Tuesday, October 8, 2024

Death of a Princess

Read the book online at www,archive.org

 

When I first came to this country, I couldn't understand the people because of my lack of English. These days I can't understand the people because of their lack of English, which includes my friendly GP who is a Pakistani who grew up in Jeddah where his father worked as a banker.

To keep his mind off my blood pressure and cholesterol level, I gave him my spare copy of Robert Lacey's "The Kingdom" which I had last read while holed up for two weeks in a five-star hotel in Bahrain as I waited for my entry visa to the Kingdom of Saudi Arabia to come through.

I never quite read all of its 668 pages because rather than being able to take it with me on the long flight across that sandy emptiness to Jeddah, I had to leave it behind as the book was banned in Saudi Arabia, but I do remember reading in it about the "Death of a Princess", a docudrama that had stirred up an international hornets' nest only two years earlier.

To keep up with my GP and to remind myself of what I had read forty-odd years ago, I re-read my beautiful hardcover copy of "The Kingdom" and also watched the docudrama which is freely available on YouTube:

 

Part 2  Part 3  Part 4  Part 5  Part 6  Part 7  Part 8  Part 9  Part 10  Part 11  Part 12 
(Part 13 not found)

Read the docudrama transcript here

 

Here's the gist of it: One noon-time towards the end of July 1977, Princess Misha'il, granddaughter of Prince Muhammad ibn Abdul Aiziz, was led out into a car park beside the Queen's Building in Jeddah and forced to kneel down in front of a pile of sand. She was then shot dead. Standing near by was her young lover, Khalid Muhalhal, nephew of General Ali al Shaer, special Sa'udi envoy to Lebanon, and, when the young man had seen the princess die, he also was executed - by beheading.

Nearly three years later, in the spring of 1980, a film dramatization of these executions and of one journalist's attempts to investigate them was broadcast by ATV in Britain, and this broadcast caused King Khalid such offence that he instructed Great Britain to withdraw her ambassador from the Kingdom. There was even wild talk at one stage in April 1980, of not only the ambassador but all 30,000 Britons working in Saudi Arabia being put on planes back to London.

Such were the bare essentials of the painful international melodrama that flourished for a season around "Death of a Princess". The outline of the princess's story was straightforward. Married off at an early age to an elder relative who took little interest in her, Princess Misha'il, the daughter of one of old Prince Muhammad's less distinguished sons, turned for consolation to young Khalid Muhalhal and enjoyed with him a romance whose flamboyance scandalized the rest of the family. The couple tried to elope. To effect her elopement, the princess staged a drowning, leaving her clothes in a pile on the shore of the Red Sea. Then she tried to escape with her lover from Jeddah airport, disguising herself as a man.

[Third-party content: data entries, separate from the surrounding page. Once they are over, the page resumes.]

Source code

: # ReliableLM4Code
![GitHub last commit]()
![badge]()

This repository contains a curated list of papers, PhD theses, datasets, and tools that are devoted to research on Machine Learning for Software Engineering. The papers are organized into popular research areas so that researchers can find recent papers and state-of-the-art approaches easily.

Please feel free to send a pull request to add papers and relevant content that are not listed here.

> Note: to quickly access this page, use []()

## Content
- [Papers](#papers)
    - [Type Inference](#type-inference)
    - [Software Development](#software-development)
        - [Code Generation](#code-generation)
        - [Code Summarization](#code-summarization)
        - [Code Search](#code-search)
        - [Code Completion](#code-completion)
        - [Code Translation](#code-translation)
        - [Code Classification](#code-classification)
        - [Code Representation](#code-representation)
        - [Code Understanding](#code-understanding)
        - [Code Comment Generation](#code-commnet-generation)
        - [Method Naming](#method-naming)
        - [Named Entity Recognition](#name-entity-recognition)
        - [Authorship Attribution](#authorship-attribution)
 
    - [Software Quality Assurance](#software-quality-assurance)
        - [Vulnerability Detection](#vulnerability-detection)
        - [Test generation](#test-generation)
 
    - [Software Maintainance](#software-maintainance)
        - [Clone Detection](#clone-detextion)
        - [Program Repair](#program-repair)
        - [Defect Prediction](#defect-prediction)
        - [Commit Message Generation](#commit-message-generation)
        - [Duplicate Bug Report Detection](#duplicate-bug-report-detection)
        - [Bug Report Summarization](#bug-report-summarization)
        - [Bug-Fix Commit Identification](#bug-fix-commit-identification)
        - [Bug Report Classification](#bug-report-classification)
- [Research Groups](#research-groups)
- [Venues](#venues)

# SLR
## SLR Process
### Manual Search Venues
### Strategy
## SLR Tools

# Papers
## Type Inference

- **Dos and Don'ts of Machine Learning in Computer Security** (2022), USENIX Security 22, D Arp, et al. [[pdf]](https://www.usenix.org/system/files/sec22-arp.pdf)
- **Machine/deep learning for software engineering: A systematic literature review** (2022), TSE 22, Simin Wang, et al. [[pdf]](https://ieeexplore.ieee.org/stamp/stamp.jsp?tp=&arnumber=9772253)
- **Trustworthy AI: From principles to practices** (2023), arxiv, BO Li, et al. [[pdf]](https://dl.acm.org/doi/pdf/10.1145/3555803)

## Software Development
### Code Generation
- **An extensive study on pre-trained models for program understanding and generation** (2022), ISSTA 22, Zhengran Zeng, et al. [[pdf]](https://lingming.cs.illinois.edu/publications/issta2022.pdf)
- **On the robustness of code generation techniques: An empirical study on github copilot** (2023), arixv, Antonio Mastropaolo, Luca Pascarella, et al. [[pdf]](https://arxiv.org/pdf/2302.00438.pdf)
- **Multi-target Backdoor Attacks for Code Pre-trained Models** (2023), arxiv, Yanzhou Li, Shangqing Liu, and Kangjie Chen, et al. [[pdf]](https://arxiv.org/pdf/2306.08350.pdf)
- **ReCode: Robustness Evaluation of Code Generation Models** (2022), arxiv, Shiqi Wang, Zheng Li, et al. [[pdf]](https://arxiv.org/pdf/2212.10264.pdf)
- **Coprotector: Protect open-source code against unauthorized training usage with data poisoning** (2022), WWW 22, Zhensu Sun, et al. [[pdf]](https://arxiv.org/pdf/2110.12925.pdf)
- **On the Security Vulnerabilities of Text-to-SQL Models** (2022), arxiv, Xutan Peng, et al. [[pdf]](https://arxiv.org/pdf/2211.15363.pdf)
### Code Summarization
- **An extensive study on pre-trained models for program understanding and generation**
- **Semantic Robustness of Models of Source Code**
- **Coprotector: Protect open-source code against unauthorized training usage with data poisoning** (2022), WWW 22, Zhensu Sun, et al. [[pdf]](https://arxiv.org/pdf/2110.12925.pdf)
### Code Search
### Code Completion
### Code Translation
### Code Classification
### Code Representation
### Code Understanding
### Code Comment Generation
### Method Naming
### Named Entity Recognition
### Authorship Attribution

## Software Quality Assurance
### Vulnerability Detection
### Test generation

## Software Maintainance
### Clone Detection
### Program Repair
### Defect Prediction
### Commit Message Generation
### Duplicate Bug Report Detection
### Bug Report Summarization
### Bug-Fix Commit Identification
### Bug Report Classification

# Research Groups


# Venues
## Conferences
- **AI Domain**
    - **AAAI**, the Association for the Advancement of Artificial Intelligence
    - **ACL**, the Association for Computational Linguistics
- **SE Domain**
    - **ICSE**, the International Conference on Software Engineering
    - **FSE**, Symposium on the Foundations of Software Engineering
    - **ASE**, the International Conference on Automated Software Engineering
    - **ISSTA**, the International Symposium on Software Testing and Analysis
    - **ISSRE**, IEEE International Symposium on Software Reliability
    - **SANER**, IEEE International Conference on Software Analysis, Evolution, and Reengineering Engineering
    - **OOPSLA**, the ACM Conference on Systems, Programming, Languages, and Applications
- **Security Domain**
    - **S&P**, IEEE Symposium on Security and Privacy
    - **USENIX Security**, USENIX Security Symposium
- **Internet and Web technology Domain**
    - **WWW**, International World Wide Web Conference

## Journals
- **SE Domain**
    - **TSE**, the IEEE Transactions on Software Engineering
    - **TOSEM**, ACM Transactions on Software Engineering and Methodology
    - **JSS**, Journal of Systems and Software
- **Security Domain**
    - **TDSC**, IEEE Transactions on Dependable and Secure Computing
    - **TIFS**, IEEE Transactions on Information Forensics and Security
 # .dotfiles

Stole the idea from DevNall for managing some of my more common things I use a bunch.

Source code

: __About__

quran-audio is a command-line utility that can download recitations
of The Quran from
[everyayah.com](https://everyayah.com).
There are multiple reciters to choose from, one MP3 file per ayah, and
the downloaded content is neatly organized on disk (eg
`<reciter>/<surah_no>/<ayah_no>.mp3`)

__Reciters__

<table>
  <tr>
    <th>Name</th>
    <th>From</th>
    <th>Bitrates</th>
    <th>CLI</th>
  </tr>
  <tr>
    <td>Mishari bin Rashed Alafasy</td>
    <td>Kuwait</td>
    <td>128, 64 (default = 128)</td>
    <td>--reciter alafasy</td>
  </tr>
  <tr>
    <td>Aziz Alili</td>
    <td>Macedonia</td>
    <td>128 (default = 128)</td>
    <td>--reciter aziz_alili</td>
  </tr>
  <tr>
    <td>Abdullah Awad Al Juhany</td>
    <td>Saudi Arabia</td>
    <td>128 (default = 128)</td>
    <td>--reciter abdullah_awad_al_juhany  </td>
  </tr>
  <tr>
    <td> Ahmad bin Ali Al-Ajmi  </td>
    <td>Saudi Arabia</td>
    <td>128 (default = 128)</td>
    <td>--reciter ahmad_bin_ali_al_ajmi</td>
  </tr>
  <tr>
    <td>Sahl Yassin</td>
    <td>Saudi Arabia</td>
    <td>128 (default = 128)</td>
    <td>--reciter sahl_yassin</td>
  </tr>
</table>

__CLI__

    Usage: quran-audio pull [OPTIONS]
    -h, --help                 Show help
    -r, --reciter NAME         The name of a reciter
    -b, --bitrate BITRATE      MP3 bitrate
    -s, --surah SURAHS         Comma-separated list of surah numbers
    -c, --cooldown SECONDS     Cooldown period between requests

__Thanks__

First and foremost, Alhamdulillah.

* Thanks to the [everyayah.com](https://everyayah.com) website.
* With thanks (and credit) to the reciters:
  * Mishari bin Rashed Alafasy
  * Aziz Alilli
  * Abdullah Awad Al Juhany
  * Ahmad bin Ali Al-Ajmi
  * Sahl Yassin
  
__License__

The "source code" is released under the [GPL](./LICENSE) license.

They were caught, and both suffered the death penalty prescribed for adultery in Saudi Arabia's code of Islamic law.

There's a rumour that Princess Misha'il had a stand-in - or should that be a 'kneel-in'? - and that she's slowly growing old in a windowless room of the royal palace in Riyadh like some latter-day female version of the "Man in the Iron Mask". Will we ever find out? "Inshallah." If God wills it.